ディスクではなくメモリに全てのデータを格納することを前提としたDBのアーキテクチャについてまとめられています。 いい面ばかりではなく、HDDは故障しても部分的にリストアできたりできるけどメモリは全体が壊れやすい。もしハードウェアが信頼できるようになったとしてもOSが暴走したらメモリが書き換えられたりして結局DBに格納されてるデータが壊れる・・?といった懸念があるのでチェックポイント増やしたほうが良いか・・?でもそうするとチェックポイントたくさんつくるために新しくボトルネック出来てしまう・・?といった事柄についても議論されています。

上の方で書いたMMDBならロックの粒度をDB全体にしても良いっと書いてあるのはこの論文です。ロックの対象をDB全体にするとトランザクションが逐次実行になります。逐次実行になるとCPUのキャッシュが活かせる(今まではトランザクションが待ち状態になるとキャッシュが無駄になっていた)ため更に性能が見込めるかもといった内容もあり面白いです。(今までdisk I/Oと戦っていたのにいきなりCPUのキャッシュの話に・・!)

その他にもConcurreny Control, index, ロックなどあらゆる事柄の変化について解説されています。

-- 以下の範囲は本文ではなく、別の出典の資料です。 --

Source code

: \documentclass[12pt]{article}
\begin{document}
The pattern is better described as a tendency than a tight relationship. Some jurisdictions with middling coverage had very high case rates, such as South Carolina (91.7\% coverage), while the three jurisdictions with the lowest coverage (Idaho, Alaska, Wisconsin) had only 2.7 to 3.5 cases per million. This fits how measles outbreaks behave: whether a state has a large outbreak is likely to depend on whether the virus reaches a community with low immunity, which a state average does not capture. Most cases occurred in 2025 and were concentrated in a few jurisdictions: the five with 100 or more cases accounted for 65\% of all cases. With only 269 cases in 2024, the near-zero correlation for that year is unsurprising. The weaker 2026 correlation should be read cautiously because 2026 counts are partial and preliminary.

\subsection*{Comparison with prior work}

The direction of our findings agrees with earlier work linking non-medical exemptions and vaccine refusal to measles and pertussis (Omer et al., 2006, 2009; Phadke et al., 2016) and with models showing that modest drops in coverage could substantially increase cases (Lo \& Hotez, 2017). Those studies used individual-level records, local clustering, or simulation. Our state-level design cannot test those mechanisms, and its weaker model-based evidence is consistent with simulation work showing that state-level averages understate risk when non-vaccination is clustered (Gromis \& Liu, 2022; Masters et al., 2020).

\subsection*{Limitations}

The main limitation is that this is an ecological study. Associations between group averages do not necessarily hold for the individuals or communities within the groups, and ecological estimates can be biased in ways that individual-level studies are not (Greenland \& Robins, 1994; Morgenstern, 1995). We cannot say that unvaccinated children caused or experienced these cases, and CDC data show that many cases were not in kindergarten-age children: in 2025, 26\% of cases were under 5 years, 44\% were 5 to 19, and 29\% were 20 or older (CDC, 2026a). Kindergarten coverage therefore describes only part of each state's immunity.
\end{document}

X. Yu, et al., Staring into the Abyss: An Evaluation of Concurrency Control with One Thousand Cores, in VLDB, 2014

1000コア時代が到来した時に今のConcurrency Controlの仕組みでスケールするか検証したらダメだったので頑張ろう・・!みたいな論文。 大きく分けて2phase-commit方式とTimeStamp Ordering方式があり、それぞれの中でも異なる実装方式を比較したりしています。 コア数増えるとAtomicIntegerのCAS使うとキャッシュコヒーレンスのための命令が飛び交って遅くなってしまう。 => バッチでtimestampをまとめて発行すればいいかと思ったけど、トランザクションが失敗した時にtimestampがまとめて無効になってしまうから競合が多いと逆効果になったり。などTAoMP に書いてあるような知識が役立ちそうでした。 図10の競合が多い場合の書き込みワークロードを見るとコア数が1のときのほうがコア数500や1000のときよりスループットが高い(10万txn/s => 5万txn/sになってしまう)といったケースもあり、このようなケースでもスケールできる方式が求められていそうです。 この論文でこの方式はうまくいかないと書いてあっても現代の1000より大幅に少ないコア数だと普通に成立したりする気がするのでその辺は注意が必要ですね。

ということで割りとなんとなくですが、学んでいますという紹介というか勉強ログ的な記事でした。